The further Higgins goes in this championship the stronger he gets.
He has won it twice in the last three years and has an iron temperament, superb safety game and all the experience needed in the Crucible spotlight.
For a back-up bet, I quite like the look of 2008 finalist Ali Carter, who I expect to come through a first-round test against the exciting Jamie Cope and a second-round showdown with either Joe Perry or Michael Holt.
Ding Junhui or Shaun Murphy could be next up but if, as I anticipate, Carter is through to the quarter-finals, his current odds of 33-1 will be long gone and we can lay off on the exchanges if we choose.
The aforementioned Selby has decent claims at 9-1 as I like the look of his first group of four, but the more I examine the draw, the more I am convinced that Higgins is the man to beat.
TIGER Woods may not have been at his best in the Masters, but he was thrilling to watch and is clearly the man to beat in the US Open at Pebble Beach in June.
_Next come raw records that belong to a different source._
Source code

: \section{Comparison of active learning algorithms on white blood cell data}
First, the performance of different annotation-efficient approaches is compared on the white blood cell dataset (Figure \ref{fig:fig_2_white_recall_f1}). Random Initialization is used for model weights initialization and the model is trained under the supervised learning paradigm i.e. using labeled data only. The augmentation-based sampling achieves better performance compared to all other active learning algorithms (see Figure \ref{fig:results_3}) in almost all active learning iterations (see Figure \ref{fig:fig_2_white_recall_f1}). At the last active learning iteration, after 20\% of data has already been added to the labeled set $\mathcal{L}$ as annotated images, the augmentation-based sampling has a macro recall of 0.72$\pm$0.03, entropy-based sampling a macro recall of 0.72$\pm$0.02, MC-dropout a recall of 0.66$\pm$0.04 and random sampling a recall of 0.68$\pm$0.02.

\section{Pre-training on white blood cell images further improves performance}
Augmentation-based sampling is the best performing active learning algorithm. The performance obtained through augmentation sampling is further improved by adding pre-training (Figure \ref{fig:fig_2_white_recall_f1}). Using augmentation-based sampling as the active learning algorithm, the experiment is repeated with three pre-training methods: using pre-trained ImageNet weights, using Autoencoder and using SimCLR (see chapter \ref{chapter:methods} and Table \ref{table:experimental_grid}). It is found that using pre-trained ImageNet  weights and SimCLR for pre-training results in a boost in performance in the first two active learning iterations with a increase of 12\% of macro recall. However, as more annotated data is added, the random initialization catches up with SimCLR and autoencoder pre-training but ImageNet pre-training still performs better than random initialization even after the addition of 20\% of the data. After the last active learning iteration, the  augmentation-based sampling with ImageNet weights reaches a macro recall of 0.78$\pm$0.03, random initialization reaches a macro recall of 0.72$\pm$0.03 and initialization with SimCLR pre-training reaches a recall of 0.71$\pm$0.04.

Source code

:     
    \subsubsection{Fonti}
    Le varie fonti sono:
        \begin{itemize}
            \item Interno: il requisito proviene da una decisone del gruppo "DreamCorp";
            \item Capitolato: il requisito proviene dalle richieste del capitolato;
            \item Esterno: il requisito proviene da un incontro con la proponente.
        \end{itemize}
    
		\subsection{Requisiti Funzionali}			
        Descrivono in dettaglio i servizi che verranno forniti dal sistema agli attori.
With a few more outings under his belt, he will be a major force at a course where he won by 15 shots in 2000, and 3-1 is fair enough.
As for our Open, Woods visits another of his favourite courses, St Andrew’s, and is as a best-priced 5-2.
Meanwhile, Masters hero Phil Mickelson is 9-1 for the US Open and 20-1 for the British equivalent.
RECOMMENDATIONS: John Higgins to win World Snooker Championship, 11-2 (Betfred), Ali Carter, 33-1 (Betfred).